Prompt
Output exactly the lines that run from the start of the records to the line with "intisarkhalil/intisarkhalil is a", counting both ends, and skip the pictures.

Records supplied
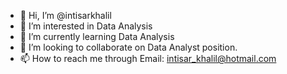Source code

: - 👋 Hi, I’m @intisarkhalil
- 👀 I’m interested in Data Analysis
- 🌱 I’m currently learning Data Analysis
- 💞️ I’m looking to collaborate on Data Analyst position.
- 📫 How to reach me through Email: intisar_khalil@hotmail.com

<!---
intisarkhalil/intisarkhalil is a ✨ special ✨ repository because its `README.md` (this file) appears on your GitHub profile.
You can click the Preview link to take a look at your changes.
--->
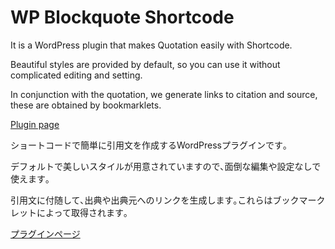 # WP Blockquote Shortcode

It is a WordPress plugin that makes Quotation easily with Shortcode.

Beautiful styles are provided by default, so you can use it without complicated editing and setting.

In conjunction with the quotation, we generate links to citation and source, these are obtained by bookmarklets.

[Plugin page](http://e-joint.jp/works/wp-tocjs/)

ショートコードで簡単に引用文を作成するWordPressプラグインです｡

デフォルトで美しいスタイルが用意されていますので､面倒な編集や設定なしで使えます｡

引用文に付随して､出典や出典元へのリンクを生成します｡これらはブックマークレットによって取得されます｡

[プラグインページ](http://e-joint.jp/works/wp-tocjs/)
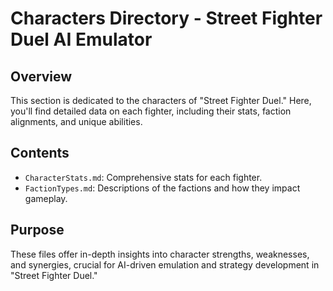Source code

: # Characters Directory - Street Fighter Duel AI Emulator

## Overview
This section is dedicated to the characters of "Street Fighter Duel." Here, you'll find detailed data on each fighter, including their stats, faction alignments, and unique abilities.

## Contents
- `CharacterStats.md`: Comprehensive stats for each fighter.
- `FactionTypes.md`: Descriptions of the factions and how they impact gameplay.

## Purpose
These files offer in-depth insights into character strengths, weaknesses, and synergies, crucial for AI-driven emulation and strategy development in "Street Fighter Duel."
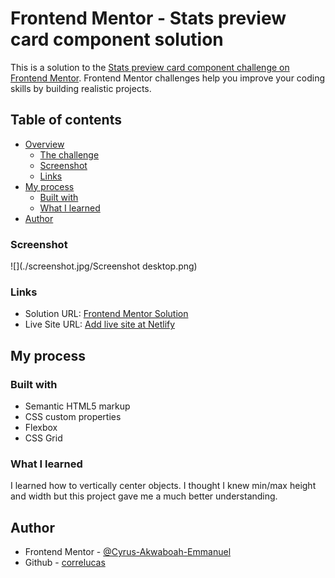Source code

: # Frontend Mentor - Stats preview card component solution

This is a solution to the [Stats preview card component challenge on Frontend Mentor](https://www.frontendmentor.io/challenges/stats-preview-card-component-8JqbgoU62). Frontend Mentor challenges help you improve your coding skills by building realistic projects. 

## Table of contents

- [Overview](#overview)
  - [The challenge](#the-challenge)
  - [Screenshot](#screenshot)
  - [Links](#links)
- [My process](#my-process)
  - [Built with](#built-with)
  - [What I learned](#what-i-learned)
- [Author](#author)


### Screenshot

![](./screenshot.jpg/Screenshot desktop.png)

### Links
- Solution URL: [Frontend Mentor Solution](https://your-solution-url.com)
- Live Site URL: [Add live site at Netlify](https://stats-preview-card-component-main123.netlify.app/)

## My process

### Built with

- Semantic HTML5 markup
- CSS custom properties
- Flexbox
- CSS Grid

### What I learned
I learned how to vertically center objects. I thought I knew min/max height and width but this project gave me a much better understanding.


## Author
- Frontend Mentor - [@Cyrus-Akwaboah-Emmanuel](https://www.frontendmentor.io/profile/Cyrus-Akwaboah-Emmanuel)
- Github - [correlucas](https://github.com/Cyrus-Akwaboah-Emmanuel)
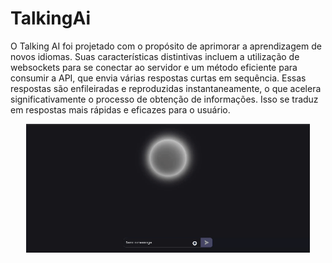 # TalkingAi

O Talking AI foi projetado com o propósito de aprimorar a aprendizagem de novos idiomas. Suas características distintivas incluem a utilização de websockets para se conectar ao servidor e um método eficiente para consumir a API, que envia várias respostas curtas em sequência. Essas respostas são enfileiradas e reproduzidas instantaneamente, o que acelera significativamente o processo de obtenção de informações. Isso se traduz em respostas mais rápidas e eficazes para o usuário.

<div align="center">
  <img width="90%" src="https://github.com/Mr-nobody2001/TalkingAi/blob/main/assets/Grava%C3%A7%C3%A3o-de-tela-de-26-10-2023-10_50_23.gif" alt="">
</div>
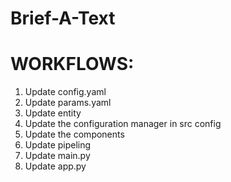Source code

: # Brief-A-Text
# WORKFLOWS:
1. Update config.yaml
2. Update params.yaml
3. Update entity
4. Update the configuration manager in src config
5. Update the components
6. Update pipeling
7. Update main.py
8. Update app.py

Exercise response
Source code

: - 👋 Hi, I’m @intisarkhalil
- 👀 I’m interested in Data Analysis
- 🌱 I’m currently learning Data Analysis
- 💞️ I’m looking to collaborate on Data Analyst position.
- 📫 How to reach me through Email: intisar_khalil@hotmail.com

<!---
intisarkhalil/intisarkhalil is a ✨ special ✨ repository because its `README.md` (this file) appears on your GitHub profile.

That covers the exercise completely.